In the records below, some lines contain the word "командой". Copy each of them.

==== RECORDED DATA ====

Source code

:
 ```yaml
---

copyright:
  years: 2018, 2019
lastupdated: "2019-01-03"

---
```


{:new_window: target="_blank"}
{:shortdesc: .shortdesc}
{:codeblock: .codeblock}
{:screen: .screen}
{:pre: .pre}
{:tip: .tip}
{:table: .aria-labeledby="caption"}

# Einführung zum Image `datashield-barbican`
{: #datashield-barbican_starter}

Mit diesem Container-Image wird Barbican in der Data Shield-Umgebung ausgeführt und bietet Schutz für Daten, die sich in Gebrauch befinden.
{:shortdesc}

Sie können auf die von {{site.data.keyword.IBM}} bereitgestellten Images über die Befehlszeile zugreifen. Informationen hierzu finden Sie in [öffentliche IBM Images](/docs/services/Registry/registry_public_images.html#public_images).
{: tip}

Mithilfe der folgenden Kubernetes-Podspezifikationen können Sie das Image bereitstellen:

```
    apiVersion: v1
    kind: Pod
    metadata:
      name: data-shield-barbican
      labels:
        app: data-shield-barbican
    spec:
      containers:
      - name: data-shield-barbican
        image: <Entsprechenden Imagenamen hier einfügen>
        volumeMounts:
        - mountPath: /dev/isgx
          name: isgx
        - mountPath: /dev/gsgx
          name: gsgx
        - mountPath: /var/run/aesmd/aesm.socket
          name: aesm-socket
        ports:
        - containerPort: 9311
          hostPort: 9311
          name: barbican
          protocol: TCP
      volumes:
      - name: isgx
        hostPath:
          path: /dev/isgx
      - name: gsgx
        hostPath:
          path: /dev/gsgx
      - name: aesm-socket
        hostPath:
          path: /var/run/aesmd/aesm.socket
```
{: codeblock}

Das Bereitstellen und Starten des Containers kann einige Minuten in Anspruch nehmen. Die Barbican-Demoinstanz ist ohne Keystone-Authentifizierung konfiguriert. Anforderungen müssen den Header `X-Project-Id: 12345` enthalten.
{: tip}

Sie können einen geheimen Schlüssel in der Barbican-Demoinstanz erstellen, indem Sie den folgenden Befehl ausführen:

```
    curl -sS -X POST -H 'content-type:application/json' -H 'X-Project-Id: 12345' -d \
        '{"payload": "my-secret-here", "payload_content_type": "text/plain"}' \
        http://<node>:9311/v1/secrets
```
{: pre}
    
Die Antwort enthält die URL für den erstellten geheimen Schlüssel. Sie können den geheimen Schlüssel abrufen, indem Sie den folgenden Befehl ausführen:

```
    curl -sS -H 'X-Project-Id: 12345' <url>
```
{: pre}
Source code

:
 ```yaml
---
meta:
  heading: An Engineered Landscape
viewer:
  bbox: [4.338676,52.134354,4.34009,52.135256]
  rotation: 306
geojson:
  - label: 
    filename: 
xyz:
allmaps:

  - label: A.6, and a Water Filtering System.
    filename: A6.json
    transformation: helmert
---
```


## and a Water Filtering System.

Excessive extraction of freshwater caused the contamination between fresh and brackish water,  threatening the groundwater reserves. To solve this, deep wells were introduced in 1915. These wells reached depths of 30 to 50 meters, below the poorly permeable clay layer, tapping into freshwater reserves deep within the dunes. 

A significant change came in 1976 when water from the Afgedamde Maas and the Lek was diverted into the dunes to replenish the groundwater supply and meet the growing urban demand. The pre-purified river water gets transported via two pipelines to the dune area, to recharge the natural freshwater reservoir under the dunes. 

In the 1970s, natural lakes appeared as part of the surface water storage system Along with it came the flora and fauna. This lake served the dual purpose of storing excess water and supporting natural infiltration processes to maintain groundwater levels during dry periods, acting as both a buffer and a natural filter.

====
==== RECORDED DATA ====

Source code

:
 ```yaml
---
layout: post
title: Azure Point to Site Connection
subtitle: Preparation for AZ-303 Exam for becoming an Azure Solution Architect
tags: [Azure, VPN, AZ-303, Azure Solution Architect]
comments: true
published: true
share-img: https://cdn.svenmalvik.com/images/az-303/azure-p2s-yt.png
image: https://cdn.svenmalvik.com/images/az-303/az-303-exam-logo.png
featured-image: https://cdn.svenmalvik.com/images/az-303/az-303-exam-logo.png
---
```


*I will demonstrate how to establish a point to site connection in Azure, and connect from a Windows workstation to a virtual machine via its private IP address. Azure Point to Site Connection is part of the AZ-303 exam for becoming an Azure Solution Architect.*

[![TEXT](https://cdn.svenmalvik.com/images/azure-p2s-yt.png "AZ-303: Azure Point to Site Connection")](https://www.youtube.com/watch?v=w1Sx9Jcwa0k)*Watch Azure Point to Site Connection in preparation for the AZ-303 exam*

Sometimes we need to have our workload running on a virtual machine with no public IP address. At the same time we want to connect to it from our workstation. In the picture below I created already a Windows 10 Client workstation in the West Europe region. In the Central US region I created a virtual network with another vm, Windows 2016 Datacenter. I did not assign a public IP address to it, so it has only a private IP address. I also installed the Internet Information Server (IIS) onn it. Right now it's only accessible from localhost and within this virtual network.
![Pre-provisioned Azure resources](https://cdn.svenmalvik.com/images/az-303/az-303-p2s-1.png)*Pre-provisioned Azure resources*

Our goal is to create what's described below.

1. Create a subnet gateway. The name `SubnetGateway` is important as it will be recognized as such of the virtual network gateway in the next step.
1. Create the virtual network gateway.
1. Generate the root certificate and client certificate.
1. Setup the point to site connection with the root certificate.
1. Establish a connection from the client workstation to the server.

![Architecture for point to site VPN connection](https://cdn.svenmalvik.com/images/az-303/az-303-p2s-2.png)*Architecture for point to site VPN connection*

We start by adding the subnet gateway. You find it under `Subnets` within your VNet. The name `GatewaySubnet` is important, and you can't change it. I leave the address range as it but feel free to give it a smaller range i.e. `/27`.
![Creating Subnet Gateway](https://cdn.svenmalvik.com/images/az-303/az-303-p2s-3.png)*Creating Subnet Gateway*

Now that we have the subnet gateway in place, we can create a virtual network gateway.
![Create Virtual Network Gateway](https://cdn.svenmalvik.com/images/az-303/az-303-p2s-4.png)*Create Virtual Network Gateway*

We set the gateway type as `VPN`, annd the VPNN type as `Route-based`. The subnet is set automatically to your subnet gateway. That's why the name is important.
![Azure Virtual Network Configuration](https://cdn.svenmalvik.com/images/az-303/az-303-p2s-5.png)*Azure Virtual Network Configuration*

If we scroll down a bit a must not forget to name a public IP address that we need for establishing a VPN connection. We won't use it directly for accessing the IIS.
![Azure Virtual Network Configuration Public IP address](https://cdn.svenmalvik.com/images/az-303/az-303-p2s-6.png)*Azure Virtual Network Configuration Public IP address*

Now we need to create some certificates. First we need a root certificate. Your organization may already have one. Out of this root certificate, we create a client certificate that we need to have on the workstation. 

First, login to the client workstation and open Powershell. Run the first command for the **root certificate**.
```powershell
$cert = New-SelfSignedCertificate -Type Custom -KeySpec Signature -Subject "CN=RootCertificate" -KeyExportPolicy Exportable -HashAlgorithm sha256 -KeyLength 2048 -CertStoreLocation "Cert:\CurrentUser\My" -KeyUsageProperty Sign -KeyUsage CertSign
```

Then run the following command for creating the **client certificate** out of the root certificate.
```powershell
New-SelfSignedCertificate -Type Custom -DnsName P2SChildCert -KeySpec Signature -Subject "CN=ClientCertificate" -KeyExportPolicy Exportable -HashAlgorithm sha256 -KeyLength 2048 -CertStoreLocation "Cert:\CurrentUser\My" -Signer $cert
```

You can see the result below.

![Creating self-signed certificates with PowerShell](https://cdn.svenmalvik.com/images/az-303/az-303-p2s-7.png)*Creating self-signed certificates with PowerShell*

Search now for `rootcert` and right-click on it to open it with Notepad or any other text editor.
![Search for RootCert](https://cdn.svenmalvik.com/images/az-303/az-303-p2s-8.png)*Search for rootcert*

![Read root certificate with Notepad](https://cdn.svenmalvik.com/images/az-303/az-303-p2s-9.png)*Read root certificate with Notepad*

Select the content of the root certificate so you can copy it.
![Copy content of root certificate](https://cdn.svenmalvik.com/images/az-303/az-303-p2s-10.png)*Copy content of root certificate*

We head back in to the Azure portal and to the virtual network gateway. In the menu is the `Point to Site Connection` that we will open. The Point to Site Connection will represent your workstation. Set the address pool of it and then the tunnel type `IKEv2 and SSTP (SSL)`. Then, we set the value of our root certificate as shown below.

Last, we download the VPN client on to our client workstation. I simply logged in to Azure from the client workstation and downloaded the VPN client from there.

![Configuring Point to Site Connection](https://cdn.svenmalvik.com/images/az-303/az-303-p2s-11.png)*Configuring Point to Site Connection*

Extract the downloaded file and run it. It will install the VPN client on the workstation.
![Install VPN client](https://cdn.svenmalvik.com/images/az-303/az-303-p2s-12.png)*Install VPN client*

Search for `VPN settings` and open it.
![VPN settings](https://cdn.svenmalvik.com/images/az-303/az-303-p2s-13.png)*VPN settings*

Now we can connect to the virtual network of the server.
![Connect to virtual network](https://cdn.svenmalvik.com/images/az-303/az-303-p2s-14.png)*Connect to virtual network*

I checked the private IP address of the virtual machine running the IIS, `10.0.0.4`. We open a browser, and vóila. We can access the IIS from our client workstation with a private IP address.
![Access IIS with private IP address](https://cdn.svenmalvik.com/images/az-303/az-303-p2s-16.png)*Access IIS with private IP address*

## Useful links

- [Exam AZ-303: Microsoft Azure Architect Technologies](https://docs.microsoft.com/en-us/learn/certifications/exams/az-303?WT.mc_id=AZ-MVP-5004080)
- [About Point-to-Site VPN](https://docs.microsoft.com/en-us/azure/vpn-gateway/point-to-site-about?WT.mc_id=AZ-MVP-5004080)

====
==== RECORDED DATA ====

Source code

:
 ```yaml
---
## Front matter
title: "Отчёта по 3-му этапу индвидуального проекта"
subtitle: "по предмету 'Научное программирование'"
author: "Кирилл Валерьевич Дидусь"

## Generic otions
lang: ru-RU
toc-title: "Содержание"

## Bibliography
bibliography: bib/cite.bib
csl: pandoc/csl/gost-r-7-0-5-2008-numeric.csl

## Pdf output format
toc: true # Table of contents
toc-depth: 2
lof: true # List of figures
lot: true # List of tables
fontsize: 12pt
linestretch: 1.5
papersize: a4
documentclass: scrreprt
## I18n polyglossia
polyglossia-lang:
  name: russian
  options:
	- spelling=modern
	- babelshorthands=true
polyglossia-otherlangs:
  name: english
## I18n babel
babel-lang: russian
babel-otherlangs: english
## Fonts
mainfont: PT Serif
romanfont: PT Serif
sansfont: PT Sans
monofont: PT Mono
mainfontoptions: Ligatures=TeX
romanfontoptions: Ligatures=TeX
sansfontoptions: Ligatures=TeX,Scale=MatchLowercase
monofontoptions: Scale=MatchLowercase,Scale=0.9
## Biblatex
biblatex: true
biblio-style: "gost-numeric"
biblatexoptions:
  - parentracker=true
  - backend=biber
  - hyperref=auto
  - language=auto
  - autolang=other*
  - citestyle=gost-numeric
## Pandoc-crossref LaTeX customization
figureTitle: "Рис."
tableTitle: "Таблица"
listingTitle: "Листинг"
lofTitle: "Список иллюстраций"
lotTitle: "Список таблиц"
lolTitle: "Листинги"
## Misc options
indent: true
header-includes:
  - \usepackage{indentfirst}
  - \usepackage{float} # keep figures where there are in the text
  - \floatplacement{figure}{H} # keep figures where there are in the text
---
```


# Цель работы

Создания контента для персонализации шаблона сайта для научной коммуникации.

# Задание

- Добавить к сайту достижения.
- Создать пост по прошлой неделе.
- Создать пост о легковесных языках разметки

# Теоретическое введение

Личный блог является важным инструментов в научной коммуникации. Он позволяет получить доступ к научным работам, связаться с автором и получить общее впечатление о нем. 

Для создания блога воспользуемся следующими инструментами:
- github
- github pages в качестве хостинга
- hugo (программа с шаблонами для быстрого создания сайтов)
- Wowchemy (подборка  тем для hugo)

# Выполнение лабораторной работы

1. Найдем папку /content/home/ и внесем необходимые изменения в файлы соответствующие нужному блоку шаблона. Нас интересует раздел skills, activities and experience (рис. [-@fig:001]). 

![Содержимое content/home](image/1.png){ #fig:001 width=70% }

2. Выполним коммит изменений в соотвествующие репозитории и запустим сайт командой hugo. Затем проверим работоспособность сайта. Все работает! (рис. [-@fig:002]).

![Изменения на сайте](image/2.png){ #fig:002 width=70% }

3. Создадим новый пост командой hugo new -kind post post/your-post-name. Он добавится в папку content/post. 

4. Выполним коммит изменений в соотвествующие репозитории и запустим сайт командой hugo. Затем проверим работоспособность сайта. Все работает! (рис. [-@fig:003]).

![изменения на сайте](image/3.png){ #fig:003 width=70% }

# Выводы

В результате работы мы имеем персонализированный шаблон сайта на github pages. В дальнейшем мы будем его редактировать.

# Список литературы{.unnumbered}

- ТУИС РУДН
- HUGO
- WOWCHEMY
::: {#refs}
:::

====

(TASK OUTPUT):
2. Выполним коммит изменений в соотвествующие репозитории и запустим сайт командой hugo. Затем проверим работоспособность сайта. Все работает! (рис. [-@fig:002]).
3. Создадим новый пост командой hugo new -kind post post/your-post-name. Он добавится в папку content/post. 
4. Выполним коммит изменений в соотвествующие репозитории и запустим сайт командой hugo. Затем проверим работоспособность сайта. Все работает! (рис. [-@fig:003]).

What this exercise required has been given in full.